▶ [ACTIVITY]: If a line in the material below has the string "data", copy it out.

▶ [ENTRIES SHOWN]:

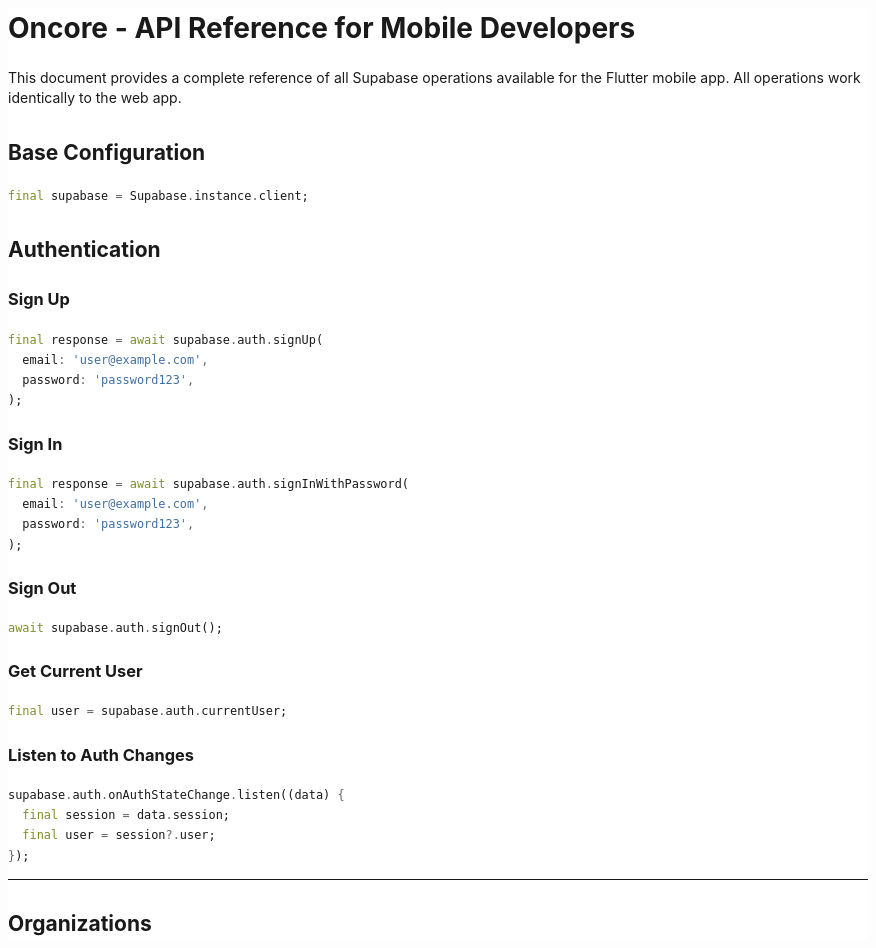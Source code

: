 # Oncore - API Reference for Mobile Developers

This document provides a complete reference of all Supabase operations available for the Flutter mobile app. All operations work identically to the web app.

## Base Configuration

```dart
final supabase = Supabase.instance.client;
```

## Authentication

### Sign Up
```dart
final response = await supabase.auth.signUp(
  email: 'user@example.com',
  password: 'password123',
);
```

### Sign In
```dart
final response = await supabase.auth.signInWithPassword(
  email: 'user@example.com',
  password: 'password123',
);
```

### Sign Out
```dart
await supabase.auth.signOut();
```

### Get Current User
```dart
final user = supabase.auth.currentUser;
```

### Listen to Auth Changes
```dart
supabase.auth.onAuthStateChange.listen((data) {
  final session = data.session;
  final user = session?.user;
});
```

---

## Organizations

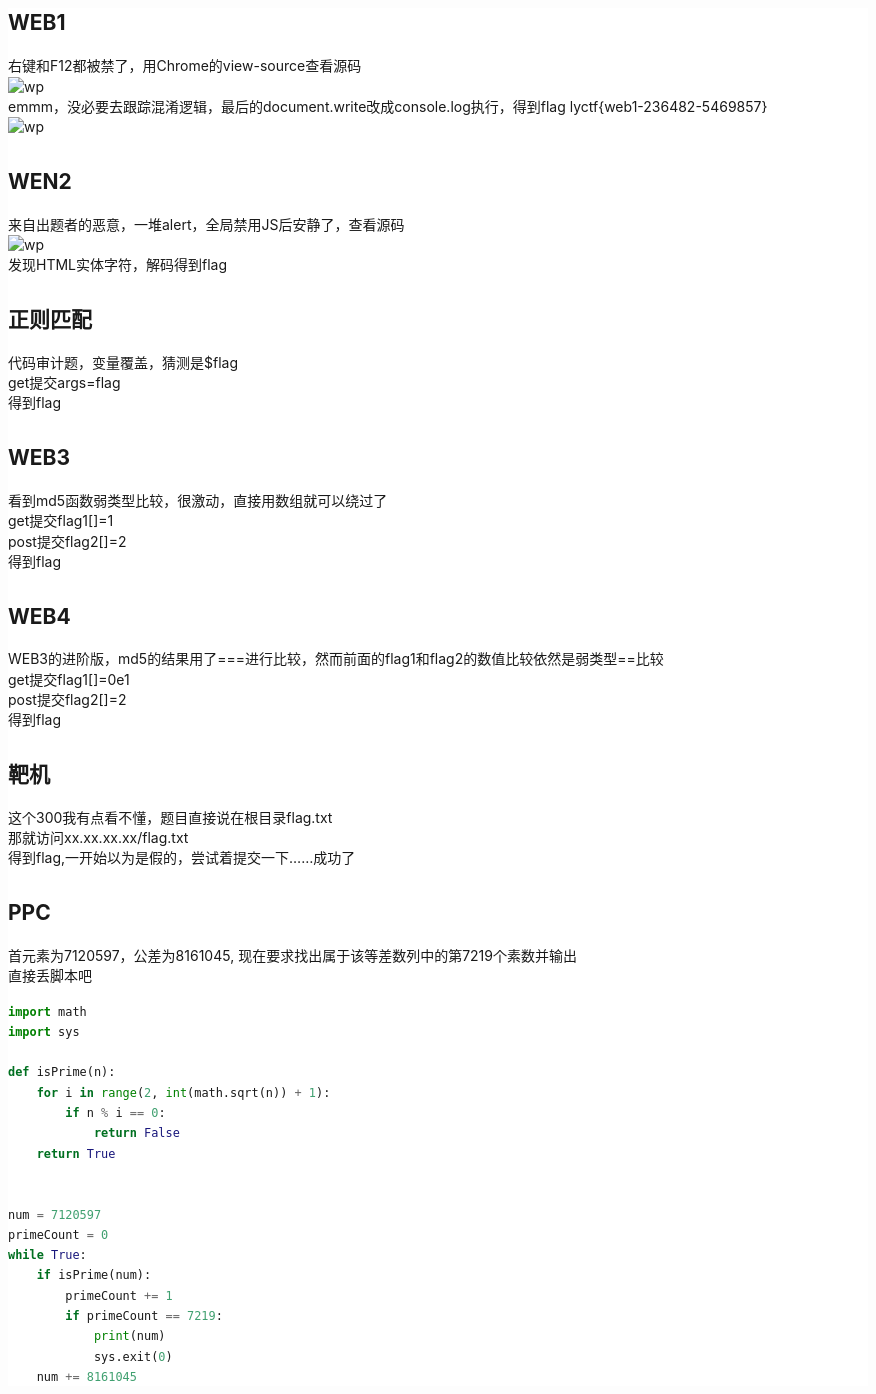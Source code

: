## WEB1
右键和F12都被禁了，用Chrome的view-source查看源码  
![wp](http://oznkfpsbn.bkt.clouddn.com/web1-1.png)  
emmm，没必要去跟踪混淆逻辑，最后的document.write改成console.log执行，得到flag  lyctf{web1-236482-5469857}  
![wp](http://oznkfpsbn.bkt.clouddn.com/web1-2.png)  

## WEN2
来自出题者的恶意，一堆alert，全局禁用JS后安静了，查看源码  
![wp](http://oznkfpsbn.bkt.clouddn.com/WEB2.png)  
发现HTML实体字符，解码得到flag

## 正则匹配
代码审计题，变量覆盖，猜测是$flag  
get提交args=flag  
得到flag 

## WEB3
看到md5函数弱类型比较，很激动，直接用数组就可以绕过了  
get提交flag1[]=1  
post提交flag2[]=2  
得到flag  

## WEB4
WEB3的进阶版，md5的结果用了===进行比较，然而前面的flag1和flag2的数值比较依然是弱类型==比较  
get提交flag1[]=0e1  
post提交flag2[]=2  
得到flag   

## 靶机
这个300我有点看不懂，题目直接说在根目录flag.txt  
那就访问xx.xx.xx.xx/flag.txt  
得到flag,一开始以为是假的，尝试着提交一下……成功了  

## PPC
首元素为7120597，公差为8161045, 现在要求找出属于该等差数列中的第7219个素数并输出  
直接丢脚本吧  
```python
import math
import sys

def isPrime(n):
	for i in range(2, int(math.sqrt(n)) + 1):
		if n % i == 0:
			return False
	return True


num = 7120597
primeCount = 0
while True:
	if isPrime(num):
		primeCount += 1
		if primeCount == 7219:
			print(num)
			sys.exit(0)
	num += 8161045
```  
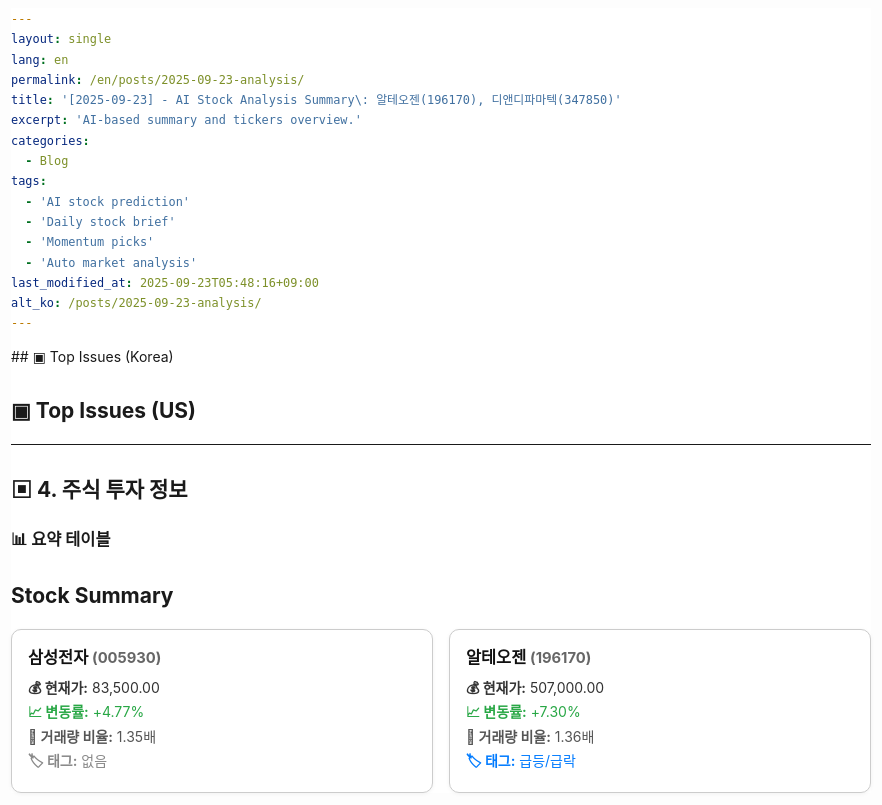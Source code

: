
 ```yaml
---
layout: single
lang: en
permalink: /en/posts/2025-09-23-analysis/
title: '[2025-09-23] - AI Stock Analysis Summary\: 알테오젠(196170), 디앤디파마텍(347850)'
excerpt: 'AI-based summary and tickers overview.'
categories:
  - Blog
tags:
  - 'AI stock prediction'
  - 'Daily stock brief'
  - 'Momentum picks'
  - 'Auto market analysis'
last_modified_at: 2025-09-23T05:48:16+09:00
alt_ko: /posts/2025-09-23-analysis/
---
```


<div lang="en">
## ▣ Top Issues (Korea)

## ▣ Top Issues (US)



---

## ▣ 4. 주식 투자 정보

### 📊 요약 테이블
<h2>Stock Summary</h2>
<div style='display:grid;grid-template-columns:repeat(auto-fit,minmax(250px,1fr));gap:16px;'>

<div style="background:#fff;border:1px solid #ccc;border-radius:10px;padding:16px;box-shadow:0 1px 4px rgba(0,0,0,0.05);">
<h3 style="color:#111;margin:0 0 0.5em;">삼성전자 <span style='font-size:0.9em;color:#666;'>(005930)</span></h3>
<p style="color:#333;margin:0.3em 0;"><strong>💰 현재가:</strong> 83,500.00</p>
<p style="color:#28a745;margin:0.3em 0;"><strong>📈 변동률:</strong> +4.77%</p>
<p style="color:#555;margin:0.3em 0;"><strong>🔄 거래량 비율:</strong> 1.35배</p>
<p style="color:#888;margin:0.3em 0;"><strong>🏷️ 태그:</strong> 없음</p>
</div>
    
<div style="background:#fff;border:1px solid #ccc;border-radius:10px;padding:16px;box-shadow:0 1px 4px rgba(0,0,0,0.05);">
<h3 style="color:#111;margin:0 0 0.5em;">알테오젠 <span style='font-size:0.9em;color:#666;'>(196170)</span></h3>
<p style="color:#333;margin:0.3em 0;"><strong>💰 현재가:</strong> 507,000.00</p>
<p style="color:#28a745;margin:0.3em 0;"><strong>📈 변동률:</strong> +7.30%</p>
<p style="color:#555;margin:0.3em 0;"><strong>🔄 거래량 비율:</strong> 1.36배</p>
<p style="color:#007bff;margin:0.3em 0;"><strong>🏷️ 태그:</strong> 급등/급락</p>
</div>
    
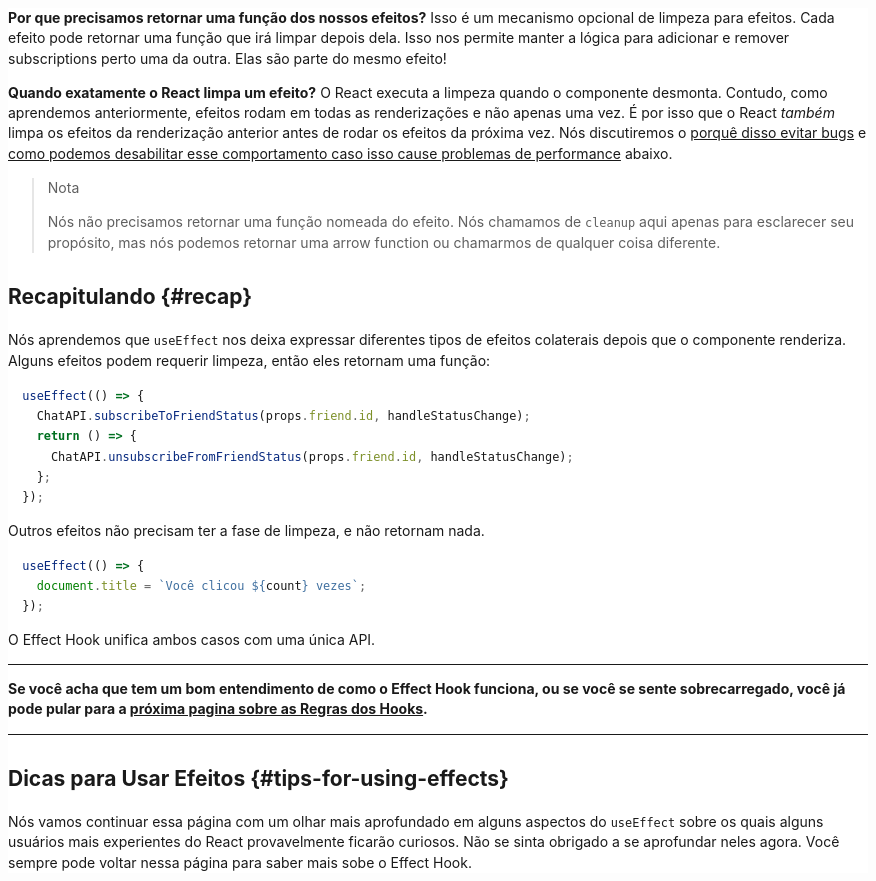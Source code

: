 **Por que precisamos retornar uma função dos nossos efeitos?** Isso é um mecanismo opcional de limpeza para efeitos. Cada efeito pode retornar uma função que irá limpar depois dela. Isso nos permite manter a lógica para adicionar e remover subscriptions perto uma da outra. Elas são parte do mesmo efeito!

**Quando exatamente o React limpa um efeito?** O React executa a limpeza quando o componente desmonta. Contudo, como aprendemos anteriormente, efeitos rodam em todas as renderizações e não apenas uma vez. É por isso que o React *também* limpa os efeitos da renderização anterior antes de rodar os efeitos da próxima vez. Nós discutiremos o [porquê disso evitar bugs](#explanation-why-effects-run-on-each-update) e [como podemos desabilitar esse comportamento caso isso cause problemas de performance](#tip-optimizing-performance-by-skipping-effects) abaixo.

>Nota
>
>Nós não precisamos retornar uma função nomeada do efeito. Nós chamamos de `cleanup` aqui apenas para esclarecer seu propósito, mas nós podemos retornar uma arrow function ou chamarmos de qualquer coisa diferente.

## Recapitulando {#recap}

Nós aprendemos que `useEffect` nos deixa expressar diferentes tipos de efeitos colaterais depois que o componente renderiza. Alguns efeitos podem requerir limpeza, então eles retornam uma função:

```js
  useEffect(() => {
    ChatAPI.subscribeToFriendStatus(props.friend.id, handleStatusChange);
    return () => {
      ChatAPI.unsubscribeFromFriendStatus(props.friend.id, handleStatusChange);
    };
  });
```

Outros efeitos não precisam ter a fase de limpeza, e não retornam nada.

```js
  useEffect(() => {
    document.title = `Você clicou ${count} vezes`;
  });
```

O Effect Hook unifica ambos casos com uma única API.

-------------

**Se você acha que tem um bom entendimento de como o Effect Hook funciona, ou se você se sente sobrecarregado, você já pode pular para a [próxima pagina sobre as Regras dos Hooks](/docs/hooks-rules.html).**

-------------

## Dicas para Usar Efeitos {#tips-for-using-effects}

Nós vamos continuar essa página com um olhar mais aprofundado em alguns aspectos do `useEffect` sobre os quais alguns usuários mais experientes do React provavelmente ficarão curiosos. Não se sinta obrigado a se aprofundar neles agora. Você sempre pode voltar nessa página para saber mais sobe o Effect Hook.
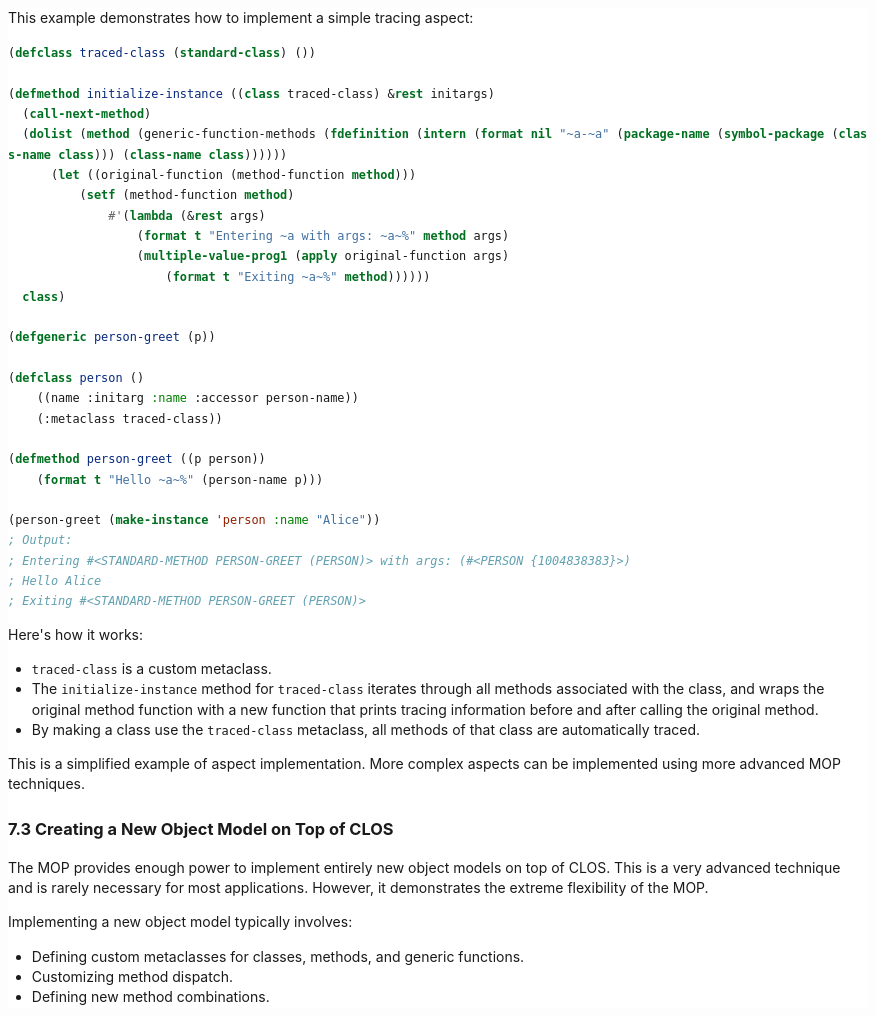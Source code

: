 This example demonstrates how to implement a simple tracing aspect:

```lisp
(defclass traced-class (standard-class) ())

(defmethod initialize-instance ((class traced-class) &rest initargs)
  (call-next-method)
  (dolist (method (generic-function-methods (fdefinition (intern (format nil "~a-~a" (package-name (symbol-package (class-name class))) (class-name class))))))
      (let ((original-function (method-function method)))
          (setf (method-function method)
              #'(lambda (&rest args)
                  (format t "Entering ~a with args: ~a~%" method args)
                  (multiple-value-prog1 (apply original-function args)
                      (format t "Exiting ~a~%" method))))))
  class)

(defgeneric person-greet (p))

(defclass person ()
    ((name :initarg :name :accessor person-name))
    (:metaclass traced-class))

(defmethod person-greet ((p person))
    (format t "Hello ~a~%" (person-name p)))

(person-greet (make-instance 'person :name "Alice"))
; Output:
; Entering #<STANDARD-METHOD PERSON-GREET (PERSON)> with args: (#<PERSON {1004838383}>)
; Hello Alice
; Exiting #<STANDARD-METHOD PERSON-GREET (PERSON)>
```

Here's how it works:

* `traced-class` is a custom metaclass.
* The `initialize-instance` method for `traced-class` iterates through all methods associated with the class, and wraps the original method function with a new function that prints tracing information before and after calling the original method.
* By making a class use the `traced-class` metaclass, all methods of that class are automatically traced.

This is a simplified example of aspect implementation. More complex aspects can be implemented using more advanced MOP techniques.

### 7.3 Creating a New Object Model on Top of CLOS

The MOP provides enough power to implement entirely new object models on top of CLOS. This is a very advanced technique and is rarely necessary for most applications. However, it demonstrates the extreme flexibility of the MOP.

Implementing a new object model typically involves:

* Defining custom metaclasses for classes, methods, and generic functions.
* Customizing method dispatch.
* Defining new method combinations.
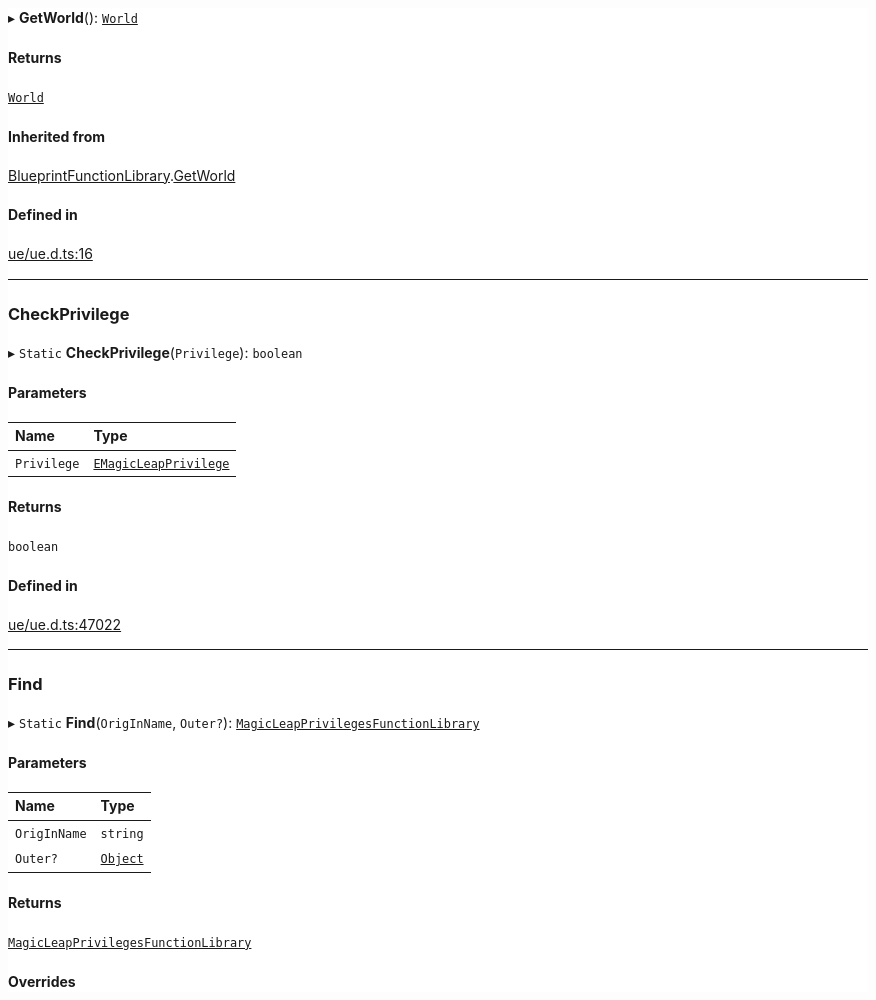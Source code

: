 ▸ **GetWorld**(): [`World`](ue_ue.World.md)

#### Returns

[`World`](ue_ue.World.md)

#### Inherited from

[BlueprintFunctionLibrary](ue_ue.BlueprintFunctionLibrary.md).[GetWorld](ue_ue.BlueprintFunctionLibrary.md#getworld)

#### Defined in

[ue/ue.d.ts:16](https://github.com/YugMetaverse/yug_typings/blob/b7d9b19/ue/ue.d.ts#L16)

___

### CheckPrivilege

▸ `Static` **CheckPrivilege**(`Privilege`): `boolean`

#### Parameters

| Name | Type |
| :------ | :------ |
| `Privilege` | [`EMagicLeapPrivilege`](../enums/ue_ue.EMagicLeapPrivilege.md) |

#### Returns

`boolean`

#### Defined in

[ue/ue.d.ts:47022](https://github.com/YugMetaverse/yug_typings/blob/b7d9b19/ue/ue.d.ts#L47022)

___

### Find

▸ `Static` **Find**(`OrigInName`, `Outer?`): [`MagicLeapPrivilegesFunctionLibrary`](ue_ue.MagicLeapPrivilegesFunctionLibrary.md)

#### Parameters

| Name | Type |
| :------ | :------ |
| `OrigInName` | `string` |
| `Outer?` | [`Object`](ue_ue.Object.md) |

#### Returns

[`MagicLeapPrivilegesFunctionLibrary`](ue_ue.MagicLeapPrivilegesFunctionLibrary.md)

#### Overrides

▶ [SOLUTION FOR THIS TASK]:
supabase.auth.onAuthStateChange.listen((data) {
  final session = data.session;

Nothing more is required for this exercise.